**DIRECTIONS FOR THIS TASK**
State how many lines below hold the word "structural". Give that number and no other text.

────────────────────

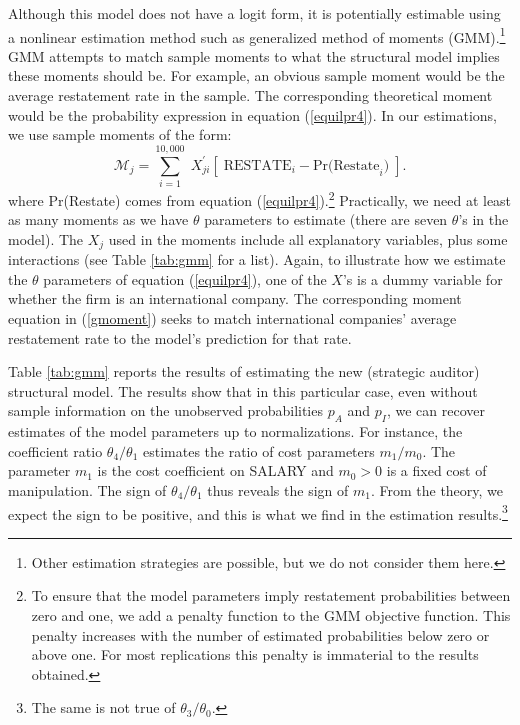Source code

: \documentclass[12pt,reqno,titlepage]{amsart}
\theoremstyle{definition}
\begin{document}
\begin{doublespace}
Although this model does not have a logit form, it is potentially estimable using a nonlinear estimation method such as generalized method of moments (GMM).\footnote{
Other estimation strategies are possible, but we do not consider them here.}
GMM attempts to match sample moments to what the structural model implies 
these moments should be. 
For example, an obvious sample moment would be the average restatement rate in the sample.
The corresponding theoretical moment would be the probability expression in equation (\ref{equilpr4}).
In our estimations, we use sample moments of the form:
\begin{equation}\label{gmoment}
\mathcal{M}_j = \sum_{i=1}^{10,000} \; X_{ji}^\prime \left[ \; \mbox{RESTATE}_{i} - \mbox{Pr(Restate}_i\mbox{)} \; \right]. 
\end{equation}
where Pr(Restate) comes from equation (\ref{equilpr4}).\footnote{
To ensure that the model parameters imply restatement probabilities between zero and one, we add a penalty function to the GMM objective function.
This penalty increases with the number of estimated probabilities below zero or above one.
For most replications this penalty is immaterial to the results obtained.}
Practically, we need at least as many moments as we have $\theta$ parameters to estimate (there are seven $\theta$'s in the model).
The $X_j$ used in the moments include all explanatory variables,
plus some interactions (see Table \ref{tab:gmm} for a list).
Again, to illustrate how we estimate the $\theta$ parameters of equation (\ref{equilpr4}), one of the $X$'s is a dummy variable for whether the firm is an international company. The corresponding moment equation in (\ref{gmoment}) seeks to match international companies' average restatement rate to the model's prediction for that rate.

Table \ref{tab:gmm} reports the results of estimating the new (strategic auditor) structural model. 
The results show that in this particular case, even without sample information on the unobserved probabilities $p_A$ and $p_I$, we can recover estimates of the model parameters up to normalizations.
For instance, the coefficient ratio $\theta_4/\theta_1$ estimates the ratio of cost parameters $m_1/m_0$.
The parameter $m_1$ is the cost coefficient on SALARY and 
$m_0 > 0$ is a fixed cost of manipulation. The sign of $\theta_4/\theta_1$ thus reveals the sign of $m_1$.
From the theory, we expect the sign to be positive, and this is what we find in the estimation results.\footnote{The same is not true of $\theta_3/\theta_0$.}


\end{doublespace}
\end{document}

────────────────────

**EXERCISE RESULT**
2